The lie that white lives matter more than Black lives is one reason why Blacks are more likely than whites to have chronic illnesses or developmental disorders, trouble finding and keeping a job, or getting access to a good education, just as it helps in explaining why Blacks are more likely than whites to get sick and to die of the Covid-19 virus.
Professor Glaude made it clear that this is a terrible, challenging time for a moral reckoning, but that reckoning will not go forward until we confront yet another lie: that we “are not like that”; not like the rioters who seized the Capitol on January 6; not like the seditionists carrying Confederate flags into the Capitol and seeking to assassinate the vice president and Speaker of the House Nancy Pelosi.
It is imperative, however difficult, for Americans to know who we are together, because of the overwhelming fact of death. Professor Glaude compared the present to the Civil War, when, for decades afterward, the nation was haunted by the dead. There has been no collective expression of our sorrow over the hundreds of thousands who have died from the Covid-19 virus, nor will there be so long as death remains hidden or a private affair. We have been left to die and to grieve alone.

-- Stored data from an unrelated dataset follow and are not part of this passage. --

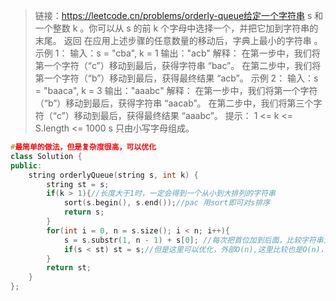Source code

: > 链接：https://leetcode.cn/problems/orderly-queue给定一个字符串 s 和一个整数 k 。你可以从 s 的前 k 个字母中选择一个，并把它加到字符串的末尾。
> 返回 在应用上述步骤的任意数量的移动后，字典上最小的字符串 。
> 示例 1：
> 输入：s = "cba", k = 1
> 输出："acb"
> 解释：
> 在第一步中，我们将第一个字符（“c”）移动到最后，获得字符串 “bac”。
> 在第二步中，我们将第一个字符（“b”）移动到最后，获得最终结果 “acb”。
> 示例 2：
> 输入：s = "baaca", k = 3
> 输出："aaabc"
> 解释：
> 在第一步中，我们将第一个字符（“b”）移动到最后，获得字符串 “aacab”。
> 在第二步中，我们将第三个字符（“c”）移动到最后，获得最终结果 “aaabc”。
> 提示：
> 1 <= k <= S.length <= 1000
> s 只由小写字母组成。

```cpp
#最简单的做法，但是复杂度很高，可以优化
class Solution {
public:
    string orderlyQueue(string s, int k) {
        string st = s;
        if(k > 1){//长度大于1时，一定会得到一个从小到大排列的字符串
            sort(s.begin(), s.end());//pac 用sort即可对s排序
            return s;
        }
        for(int i = 0, n = s.size(); i < n; i++){
            s = s.substr(1, n - 1) + s[0]; //每次把首位加到后面，比较字符串大小即可，且这里应该是s.substr(1,n-1)，或者后面不写，直接默认到尾
            if(s < st) st = s;//但是这里可以优化，外部O(n),这里比较也是O(n)，O(n^2)
        }
        return st;
    }
};
```

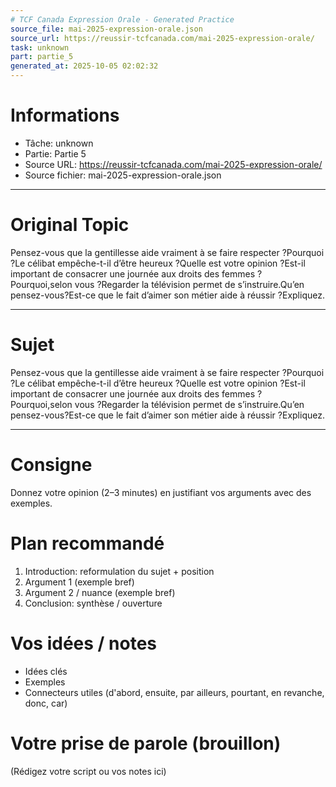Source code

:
 ```yaml
---
# TCF Canada Expression Orale - Generated Practice
source_file: mai-2025-expression-orale.json
source_url: https://reussir-tcfcanada.com/mai-2025-expression-orale/
task: unknown
part: partie_5
generated_at: 2025-10-05 02:02:32
---
```


# Informations
- Tâche: unknown
- Partie: Partie 5
- Source URL: https://reussir-tcfcanada.com/mai-2025-expression-orale/
- Source fichier: mai-2025-expression-orale.json

---

# Original Topic
Pensez-vous que la gentillesse aide vraiment à se faire respecter ?Pourquoi ?Le célibat empêche-t-il d’être heureux ?Quelle est votre opinion ?Est-il important de consacrer une journée aux droits des femmes ? Pourquoi,selon vous ?Regarder la télévision permet de s’instruire.Qu’en pensez-vous?Est-ce que le fait d’aimer son métier aide à réussir ?Expliquez.

---

# Sujet
Pensez-vous que la gentillesse aide vraiment à se faire respecter ?Pourquoi ?Le célibat empêche-t-il d’être heureux ?Quelle est votre opinion ?Est-il important de consacrer une journée aux droits des femmes ? Pourquoi,selon vous ?Regarder la télévision permet de s’instruire.Qu’en pensez-vous?Est-ce que le fait d’aimer son métier aide à réussir ?Expliquez.

---
# Consigne
Donnez votre opinion (2–3 minutes) en justifiant vos arguments avec des exemples.

# Plan recommandé
1. Introduction: reformulation du sujet + position
2. Argument 1 (exemple bref)
3. Argument 2 / nuance (exemple bref)
4. Conclusion: synthèse / ouverture

# Vos idées / notes
- Idées clés
- Exemples
- Connecteurs utiles (d'abord, ensuite, par ailleurs, pourtant, en revanche, donc, car)

# Votre prise de parole (brouillon)
(Rédigez votre script ou vos notes ici)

Who do we take ourselves to be? It is also hard for Americans to address that question because the fabric of community and associational life has long worn thin, only to be frayed even further by the Covid-19 pandemic. There has been what Professor Glaude called a pandemic of selfishness choking life from our polity: government becoming merely a tyranny keeping us apart and making us wear masks.
In the discussion period, when asked how this country could heal itself, Professor Gaude said that, although he did not know, he adopts James Baldwin’s understanding of “We”: we Americans, we humans. When a white student told him that he had concluded that his white identity does not matter, Professor Glaude responded by saying, “But you do matter.” Above all, Professor Glaude reminded us, it is time that “We” encourage and enable our children to dream dreams, big dreams, of who we are and can be, together.